Sauviat M P
Laboratoire de Physiologie Comparée, CNRS (URA 22), Université de Paris XI, France.
Toxicon. 1990;28(1):83-9. doi: 10.1016/0041-0101(90)90009-v.
The effect of phoratoxin B on transmembrane potentials and currents of frog skeletal muscle was studied using intracellular microelectrode recording and double sucrose gap voltage clamp techniques. Phoratoxin B irreversibly depolarized the membrane. The depolarization was insensitive to tetrodotoxin, tetraethylammonium, 4-amino-pyridine, cesium, cadmium and D-600. In voltage clamp experiments, phoratoxin B induced an inward resting current (Irest) which did not inactivate.
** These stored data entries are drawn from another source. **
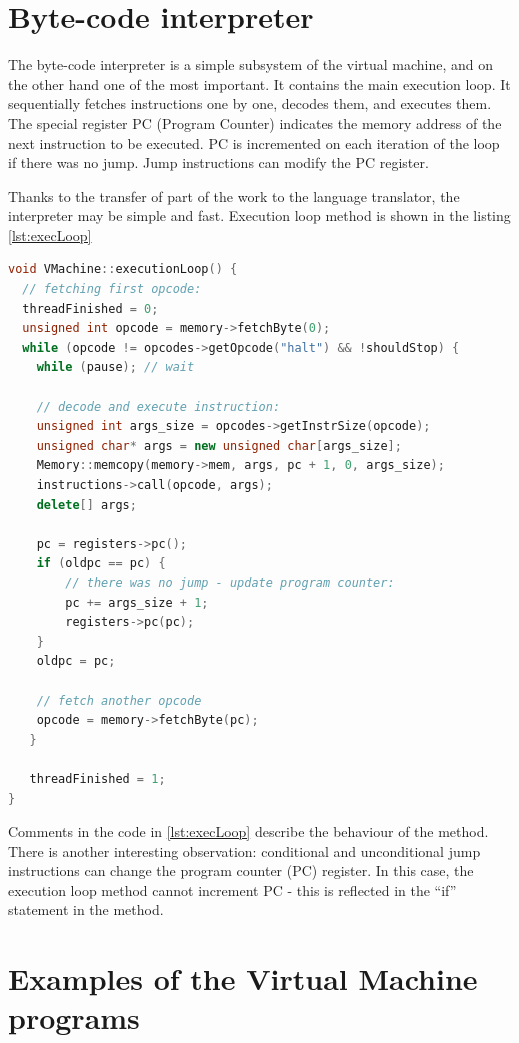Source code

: \documentclass[oneside]{book}
\begin{document}
\section{Byte-code interpreter}

The byte-code interpreter is a simple subsystem of the virtual machine, and on the other hand one of the most important. It contains the main execution loop. It sequentially fetches instructions one by one, decodes them, and executes them. The special register PC (Program Counter) indicates the memory address of the next instruction to be executed. PC is incremented on each iteration of the loop if there was no jump. Jump instructions can modify the PC register.

Thanks to the transfer of part of the work to the language translator, the interpreter may be simple and fast. Execution loop method is shown in the listing \ref{lst:execLoop}

\begin{lstlisting}[caption=Execution loop, label={lst:execLoop}, language=C++, style=customc]
void VMachine::executionLoop() {
  // fetching first opcode:
  threadFinished = 0;
  unsigned int opcode = memory->fetchByte(0);
  while (opcode != opcodes->getOpcode("halt") && !shouldStop) {
    while (pause); // wait

    // decode and execute instruction:
    unsigned int args_size = opcodes->getInstrSize(opcode);
    unsigned char* args = new unsigned char[args_size];
    Memory::memcopy(memory->mem, args, pc + 1, 0, args_size);
    instructions->call(opcode, args);
    delete[] args;

    pc = registers->pc();
    if (oldpc == pc) {
        // there was no jump - update program counter:
        pc += args_size + 1;
        registers->pc(pc);
    }
    oldpc = pc;

    // fetch another opcode
    opcode = memory->fetchByte(pc);
   }

   threadFinished = 1;
}

\end{lstlisting}

Comments in the code in \ref{lst:execLoop} describe the behaviour of the method. There is another interesting observation: conditional and unconditional jump instructions can change the program counter (PC) register. In this case, the execution loop method cannot increment PC - this is reflected in the ``if'' statement in the method.


\section{Examples of the Virtual Machine programs}
\end{document}
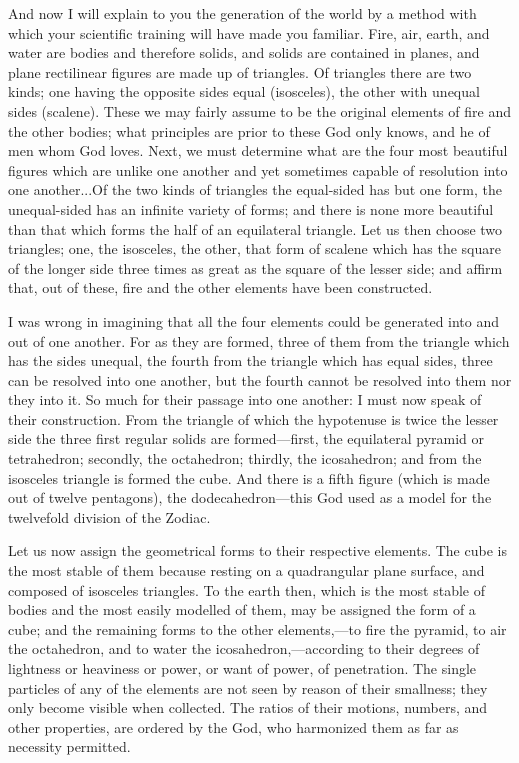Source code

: And now I will explain to you the generation of the world by a method with
which your scientific training will have made you familiar. Fire, air,
earth, and water are bodies and therefore solids, and solids are contained
in planes, and plane rectilinear figures are made up of triangles. Of
triangles there are two kinds; one having the opposite sides equal
(isosceles), the other with unequal sides (scalene). These we may fairly
assume to be the original elements of fire and the other bodies; what
principles are prior to these God only knows, and he of men whom God
loves. Next, we must determine what are the four most beautiful figures
which are unlike one another and yet sometimes capable of resolution into
one another...Of the two kinds of triangles the equal-sided has but one
form, the unequal-sided has an infinite variety of forms; and there is
none more beautiful than that which forms the half of an equilateral
triangle. Let us then choose two triangles; one, the isosceles, the other,
that form of scalene which has the square of the longer side three times
as great as the square of the lesser side; and affirm that, out of these,
fire and the other elements have been constructed.

I was wrong in imagining that all the four elements could be generated
into and out of one another. For as they are formed, three of them from
the triangle which has the sides unequal, the fourth from the triangle
which has equal sides, three can be resolved into one another, but the
fourth cannot be resolved into them nor they into it. So much for their
passage into one another: I must now speak of their construction. From the
triangle of which the hypotenuse is twice the lesser side the three first
regular solids are formed—first, the equilateral pyramid or
tetrahedron; secondly, the octahedron; thirdly, the icosahedron; and from
the isosceles triangle is formed the cube. And there is a fifth figure
(which is made out of twelve pentagons), the dodecahedron—this God
used as a model for the twelvefold division of the Zodiac.

Let us now assign the geometrical forms to their respective elements. The
cube is the most stable of them because resting on a quadrangular plane
surface, and composed of isosceles triangles. To the earth then, which is
the most stable of bodies and the most easily modelled of them, may be
assigned the form of a cube; and the remaining forms to the other
elements,—to fire the pyramid, to air the octahedron, and to water
the icosahedron,—according to their degrees of lightness or
heaviness or power, or want of power, of penetration. The single particles
of any of the elements are not seen by reason of their smallness; they
only become visible when collected. The ratios of their motions, numbers,
and other properties, are ordered by the God, who harmonized them as far
as necessity permitted.

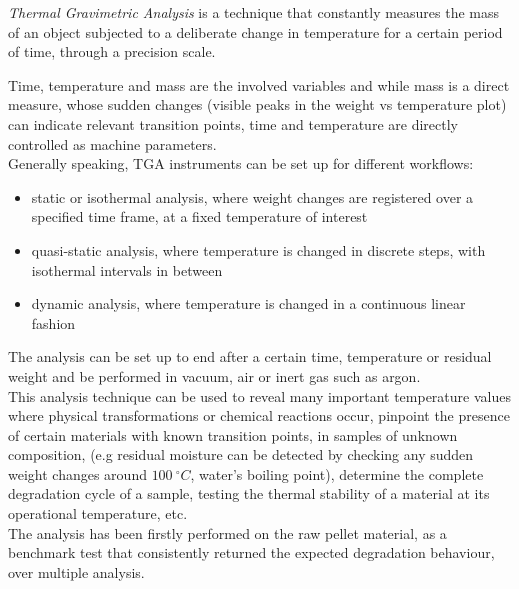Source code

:\documentclass{article}
\begin{document}
        \textit{Thermal Gravimetric Analysis} is a technique that constantly measures the mass of an object subjected to a deliberate 
        change in temperature for a certain period of time, through a precision scale. 

        Time, temperature and mass are the involved variables and while mass is a direct measure, whose sudden changes (visible peaks
        in the weight vs temperature plot) can indicate relevant transition points, time and temperature are directly controlled 
        as machine parameters. \\ 

        Generally speaking, TGA instruments can be set up for different workflows: 

                \begin{itemize}
                    \item static or isothermal analysis, where weight changes are registered over a specified time frame, 
                    at a fixed temperature of interest
                    \item quasi-static analysis, where temperature is changed in discrete steps, with isothermal intervals in between 
                    \item dynamic analysis, where temperature is changed in a continuous linear fashion
                \end{itemize}

            The analysis can be set up to end after a certain time, temperature or residual weight and be performed 
            in vacuum, air or inert gas such as argon. \\

        This analysis technique can be used to reveal many important temperature values where physical transformations or chemical 
        reactions occur, pinpoint the presence of certain materials with known transition points, in samples of unknown composition, 
        (e.g residual moisture can be detected by checking any sudden weight changes around $100 \ ^{\circ}C $, water's boiling point), 
        determine the complete degradation cycle of a sample, testing the thermal stability of a material at its operational temperature, etc. \\ 

        The analysis has been firstly performed on the raw pellet material, as a benchmark test
        that consistently returned the expected degradation behaviour, over multiple analysis. 
\end{document}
Irest was blocked by increasing the external calcium concentration in the Ringer solution; it was not blocked when Sr2+ replaced Ca2+. Analysis of the peak sodium current indicated that while both Ca2+ and Sr2+ screen membrane surface charges, Ca2+ bound and reversed the phoratoxin B induced Irest whereas Sr2+ did not. The inward Irest induced by phoratoxin B developed in the presence of external chloride and remained unchanged in the presence of bicarbonate. The data suggest that the depolarizing action of the toxin might be attributed to an increase in the non-selective leak current and that it might act as a detergent.